*ASSIGNMENT*:
Below are entries; copy exactly the lines from the one with "3. [Giá trị mang lại](#giá-trị-mang-lại)" through the one with "Trong thập kỷ 1940 và 1950, thế", both included, and leave out the rest.

*STORED DATA*:

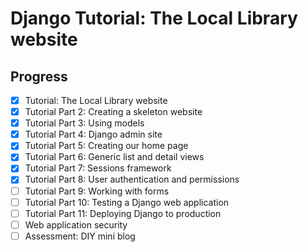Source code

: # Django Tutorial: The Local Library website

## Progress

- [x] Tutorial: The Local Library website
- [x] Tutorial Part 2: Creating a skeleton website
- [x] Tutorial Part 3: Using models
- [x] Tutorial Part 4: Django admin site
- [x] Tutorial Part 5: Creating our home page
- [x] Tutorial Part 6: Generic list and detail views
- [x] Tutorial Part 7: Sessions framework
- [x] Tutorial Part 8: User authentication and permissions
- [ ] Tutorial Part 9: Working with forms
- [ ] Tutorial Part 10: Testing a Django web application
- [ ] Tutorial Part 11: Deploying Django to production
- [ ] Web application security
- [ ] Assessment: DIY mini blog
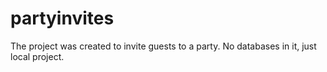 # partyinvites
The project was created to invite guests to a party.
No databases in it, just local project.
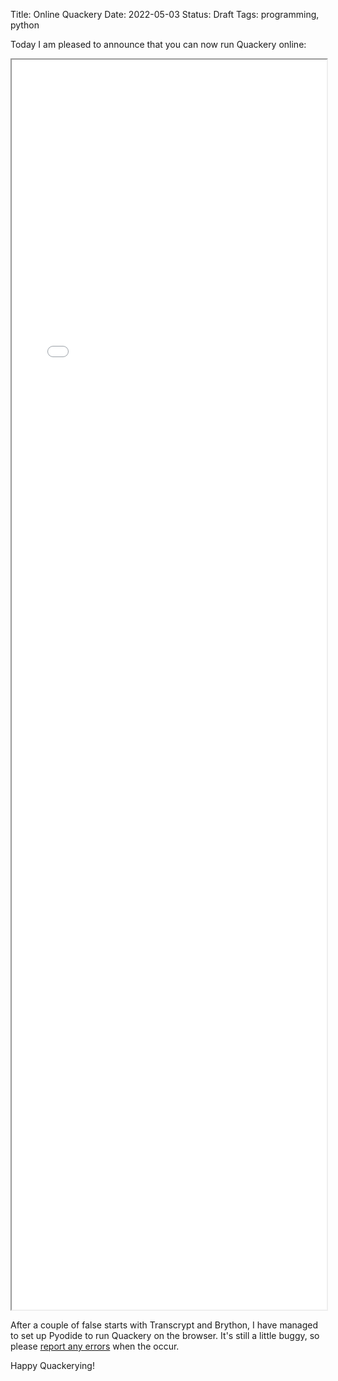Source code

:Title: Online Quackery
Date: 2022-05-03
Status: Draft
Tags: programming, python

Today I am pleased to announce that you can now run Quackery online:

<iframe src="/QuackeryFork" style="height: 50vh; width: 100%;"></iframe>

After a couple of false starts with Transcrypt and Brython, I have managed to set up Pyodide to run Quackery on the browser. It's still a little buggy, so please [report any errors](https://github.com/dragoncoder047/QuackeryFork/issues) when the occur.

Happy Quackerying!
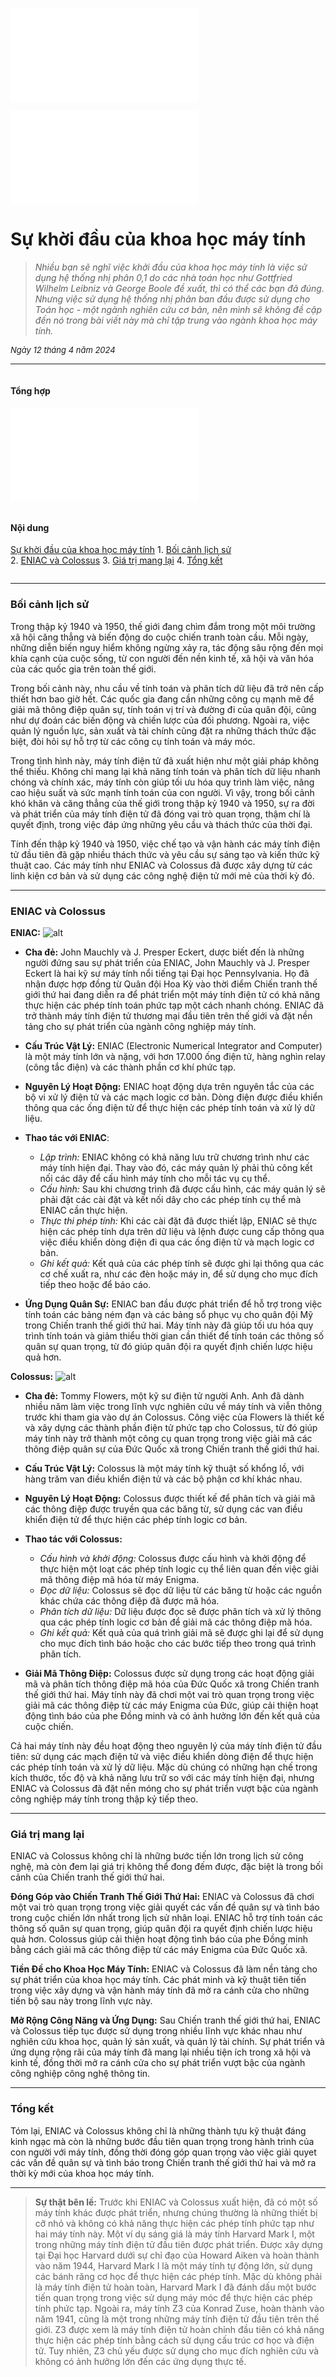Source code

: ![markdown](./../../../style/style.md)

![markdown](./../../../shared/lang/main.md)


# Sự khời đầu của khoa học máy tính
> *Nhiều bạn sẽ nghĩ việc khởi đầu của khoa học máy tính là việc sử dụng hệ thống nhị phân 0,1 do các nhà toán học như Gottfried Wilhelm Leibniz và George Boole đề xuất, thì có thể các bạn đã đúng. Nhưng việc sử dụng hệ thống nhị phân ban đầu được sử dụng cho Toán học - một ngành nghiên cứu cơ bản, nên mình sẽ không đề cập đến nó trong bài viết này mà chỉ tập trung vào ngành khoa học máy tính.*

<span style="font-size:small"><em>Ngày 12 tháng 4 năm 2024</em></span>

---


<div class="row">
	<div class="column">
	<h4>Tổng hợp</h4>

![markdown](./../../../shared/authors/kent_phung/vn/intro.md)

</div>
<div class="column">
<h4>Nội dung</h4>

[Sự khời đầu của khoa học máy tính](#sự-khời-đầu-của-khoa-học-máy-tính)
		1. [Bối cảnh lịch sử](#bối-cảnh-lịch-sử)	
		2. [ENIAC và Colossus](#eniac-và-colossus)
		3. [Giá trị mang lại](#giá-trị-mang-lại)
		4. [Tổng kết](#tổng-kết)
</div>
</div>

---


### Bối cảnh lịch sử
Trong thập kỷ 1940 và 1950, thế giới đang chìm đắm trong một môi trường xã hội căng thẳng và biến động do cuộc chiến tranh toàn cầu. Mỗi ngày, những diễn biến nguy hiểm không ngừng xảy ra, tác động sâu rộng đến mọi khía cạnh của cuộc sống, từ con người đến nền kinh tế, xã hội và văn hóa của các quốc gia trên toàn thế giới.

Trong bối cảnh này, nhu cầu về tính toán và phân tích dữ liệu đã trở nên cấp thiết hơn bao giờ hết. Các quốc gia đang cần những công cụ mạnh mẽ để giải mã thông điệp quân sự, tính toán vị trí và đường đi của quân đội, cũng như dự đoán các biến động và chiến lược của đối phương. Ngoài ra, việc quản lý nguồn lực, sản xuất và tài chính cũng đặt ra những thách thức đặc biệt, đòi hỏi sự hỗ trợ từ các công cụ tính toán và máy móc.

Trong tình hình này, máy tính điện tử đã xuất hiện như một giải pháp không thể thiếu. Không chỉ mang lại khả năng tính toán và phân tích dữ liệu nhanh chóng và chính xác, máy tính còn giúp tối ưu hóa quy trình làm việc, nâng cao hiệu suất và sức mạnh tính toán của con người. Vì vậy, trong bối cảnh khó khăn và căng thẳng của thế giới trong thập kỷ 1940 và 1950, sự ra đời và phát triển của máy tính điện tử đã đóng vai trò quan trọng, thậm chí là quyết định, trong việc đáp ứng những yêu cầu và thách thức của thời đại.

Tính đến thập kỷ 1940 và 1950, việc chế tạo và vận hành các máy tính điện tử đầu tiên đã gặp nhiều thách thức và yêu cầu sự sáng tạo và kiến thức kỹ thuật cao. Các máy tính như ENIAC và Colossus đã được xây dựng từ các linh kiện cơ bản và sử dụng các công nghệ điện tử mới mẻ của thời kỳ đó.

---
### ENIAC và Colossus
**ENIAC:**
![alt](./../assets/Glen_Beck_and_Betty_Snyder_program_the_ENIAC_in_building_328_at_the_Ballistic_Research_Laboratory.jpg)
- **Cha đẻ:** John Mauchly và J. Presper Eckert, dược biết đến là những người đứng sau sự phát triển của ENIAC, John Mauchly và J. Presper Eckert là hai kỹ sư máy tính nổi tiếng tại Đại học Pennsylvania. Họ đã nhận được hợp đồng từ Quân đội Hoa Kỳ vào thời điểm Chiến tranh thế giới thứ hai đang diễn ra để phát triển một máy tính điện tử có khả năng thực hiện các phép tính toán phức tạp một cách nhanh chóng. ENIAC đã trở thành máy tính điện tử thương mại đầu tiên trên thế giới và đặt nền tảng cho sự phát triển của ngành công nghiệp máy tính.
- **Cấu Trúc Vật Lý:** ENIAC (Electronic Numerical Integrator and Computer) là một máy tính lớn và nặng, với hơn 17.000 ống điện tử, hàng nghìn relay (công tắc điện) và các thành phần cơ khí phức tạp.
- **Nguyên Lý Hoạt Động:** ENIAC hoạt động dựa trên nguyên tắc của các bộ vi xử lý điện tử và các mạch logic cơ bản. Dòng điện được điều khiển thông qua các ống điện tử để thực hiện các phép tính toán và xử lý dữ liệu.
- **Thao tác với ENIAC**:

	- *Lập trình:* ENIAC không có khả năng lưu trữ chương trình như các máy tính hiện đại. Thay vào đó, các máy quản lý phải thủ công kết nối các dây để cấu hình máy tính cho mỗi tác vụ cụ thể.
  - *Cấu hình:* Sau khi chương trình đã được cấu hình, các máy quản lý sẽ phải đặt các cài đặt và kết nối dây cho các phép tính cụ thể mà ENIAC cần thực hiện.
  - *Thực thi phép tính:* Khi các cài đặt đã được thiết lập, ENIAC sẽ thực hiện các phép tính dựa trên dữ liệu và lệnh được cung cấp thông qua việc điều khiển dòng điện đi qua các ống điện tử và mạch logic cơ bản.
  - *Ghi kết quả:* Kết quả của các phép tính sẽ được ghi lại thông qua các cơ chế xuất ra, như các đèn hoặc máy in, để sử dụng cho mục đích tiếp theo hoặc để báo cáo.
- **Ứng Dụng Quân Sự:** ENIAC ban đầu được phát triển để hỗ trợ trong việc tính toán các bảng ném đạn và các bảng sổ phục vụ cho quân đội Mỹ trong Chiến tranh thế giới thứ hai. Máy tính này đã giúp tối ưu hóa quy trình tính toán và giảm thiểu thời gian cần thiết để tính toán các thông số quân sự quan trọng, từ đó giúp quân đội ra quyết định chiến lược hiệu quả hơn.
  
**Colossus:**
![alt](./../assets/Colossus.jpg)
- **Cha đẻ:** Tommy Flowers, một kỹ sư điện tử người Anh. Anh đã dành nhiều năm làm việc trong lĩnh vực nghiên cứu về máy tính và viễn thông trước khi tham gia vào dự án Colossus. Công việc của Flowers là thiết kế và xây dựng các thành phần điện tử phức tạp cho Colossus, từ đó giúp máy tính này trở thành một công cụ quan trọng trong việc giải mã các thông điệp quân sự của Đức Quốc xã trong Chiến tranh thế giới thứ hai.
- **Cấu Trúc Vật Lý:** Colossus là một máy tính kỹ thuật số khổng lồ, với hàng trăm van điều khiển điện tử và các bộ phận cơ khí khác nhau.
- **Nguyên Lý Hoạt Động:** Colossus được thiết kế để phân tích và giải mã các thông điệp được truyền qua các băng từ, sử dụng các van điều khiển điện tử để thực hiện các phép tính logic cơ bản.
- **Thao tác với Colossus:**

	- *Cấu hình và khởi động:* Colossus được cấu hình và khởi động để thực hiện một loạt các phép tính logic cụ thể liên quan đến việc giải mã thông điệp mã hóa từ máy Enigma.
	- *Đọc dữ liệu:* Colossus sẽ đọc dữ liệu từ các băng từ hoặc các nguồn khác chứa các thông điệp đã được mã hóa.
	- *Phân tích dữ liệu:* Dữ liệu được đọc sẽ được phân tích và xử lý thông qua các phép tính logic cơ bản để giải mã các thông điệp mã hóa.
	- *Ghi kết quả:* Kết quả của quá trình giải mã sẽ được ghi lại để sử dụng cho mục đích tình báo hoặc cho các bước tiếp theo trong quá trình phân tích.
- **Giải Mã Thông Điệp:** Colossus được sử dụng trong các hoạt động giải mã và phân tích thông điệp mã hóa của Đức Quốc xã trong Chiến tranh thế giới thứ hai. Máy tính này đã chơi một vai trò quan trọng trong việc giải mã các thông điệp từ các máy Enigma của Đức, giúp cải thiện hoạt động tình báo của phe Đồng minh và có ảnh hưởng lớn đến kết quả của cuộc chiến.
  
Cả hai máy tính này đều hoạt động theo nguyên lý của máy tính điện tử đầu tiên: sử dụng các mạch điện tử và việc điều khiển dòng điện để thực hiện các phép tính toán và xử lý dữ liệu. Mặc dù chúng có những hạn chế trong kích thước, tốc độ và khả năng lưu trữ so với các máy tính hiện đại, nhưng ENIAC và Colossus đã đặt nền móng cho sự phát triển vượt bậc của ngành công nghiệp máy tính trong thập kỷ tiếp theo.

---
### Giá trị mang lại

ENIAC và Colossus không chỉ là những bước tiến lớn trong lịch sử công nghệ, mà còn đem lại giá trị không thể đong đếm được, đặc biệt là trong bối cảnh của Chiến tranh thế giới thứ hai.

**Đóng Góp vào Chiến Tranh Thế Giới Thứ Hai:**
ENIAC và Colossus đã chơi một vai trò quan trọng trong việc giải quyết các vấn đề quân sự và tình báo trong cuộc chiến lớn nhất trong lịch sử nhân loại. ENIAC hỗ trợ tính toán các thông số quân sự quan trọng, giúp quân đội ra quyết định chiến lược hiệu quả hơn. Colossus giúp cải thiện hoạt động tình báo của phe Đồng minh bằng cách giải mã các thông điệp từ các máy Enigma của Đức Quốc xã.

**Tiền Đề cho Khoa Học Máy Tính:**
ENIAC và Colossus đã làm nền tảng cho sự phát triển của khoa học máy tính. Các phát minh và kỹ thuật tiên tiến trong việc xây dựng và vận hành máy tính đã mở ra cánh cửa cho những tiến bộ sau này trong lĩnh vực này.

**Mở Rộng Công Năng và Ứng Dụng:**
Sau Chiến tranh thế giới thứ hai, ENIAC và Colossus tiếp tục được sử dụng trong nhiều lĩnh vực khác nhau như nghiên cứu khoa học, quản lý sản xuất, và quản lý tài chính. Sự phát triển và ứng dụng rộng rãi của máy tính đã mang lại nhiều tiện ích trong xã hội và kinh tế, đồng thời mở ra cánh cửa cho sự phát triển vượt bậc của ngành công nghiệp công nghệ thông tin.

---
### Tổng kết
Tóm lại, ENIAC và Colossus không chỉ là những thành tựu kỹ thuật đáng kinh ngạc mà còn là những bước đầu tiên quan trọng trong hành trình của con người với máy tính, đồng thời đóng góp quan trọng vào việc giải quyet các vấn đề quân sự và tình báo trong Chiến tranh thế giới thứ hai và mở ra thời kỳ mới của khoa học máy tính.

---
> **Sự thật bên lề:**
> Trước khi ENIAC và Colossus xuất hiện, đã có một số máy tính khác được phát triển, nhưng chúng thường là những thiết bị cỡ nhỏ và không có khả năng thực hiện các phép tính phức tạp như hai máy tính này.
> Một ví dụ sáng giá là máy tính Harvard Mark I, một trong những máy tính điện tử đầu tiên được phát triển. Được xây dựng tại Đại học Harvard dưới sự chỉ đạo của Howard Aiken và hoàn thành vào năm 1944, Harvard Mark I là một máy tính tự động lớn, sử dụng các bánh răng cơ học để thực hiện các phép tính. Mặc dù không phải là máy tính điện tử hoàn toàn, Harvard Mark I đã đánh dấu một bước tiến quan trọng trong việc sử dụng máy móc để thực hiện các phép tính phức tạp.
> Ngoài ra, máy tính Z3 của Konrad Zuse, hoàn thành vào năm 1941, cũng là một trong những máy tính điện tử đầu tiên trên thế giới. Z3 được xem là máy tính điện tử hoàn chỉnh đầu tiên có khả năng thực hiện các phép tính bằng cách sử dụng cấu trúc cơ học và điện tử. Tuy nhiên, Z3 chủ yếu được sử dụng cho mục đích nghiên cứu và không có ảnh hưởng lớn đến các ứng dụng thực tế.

*ANSWER TO THIS EXERCISE*:
		3. [Giá trị mang lại](#giá-trị-mang-lại)
		4. [Tổng kết](#tổng-kết)
</div>
</div>

---


### Bối cảnh lịch sử
Trong thập kỷ 1940 và 1950, thế giới đang chìm đắm trong một môi trường xã hội căng thẳng và biến động do cuộc chiến tranh toàn cầu. Mỗi ngày, những diễn biến nguy hiểm không ngừng xảy ra, tác động sâu rộng đến mọi khía cạnh của cuộc sống, từ con người đến nền kinh tế, xã hội và văn hóa của các quốc gia trên toàn thế giới.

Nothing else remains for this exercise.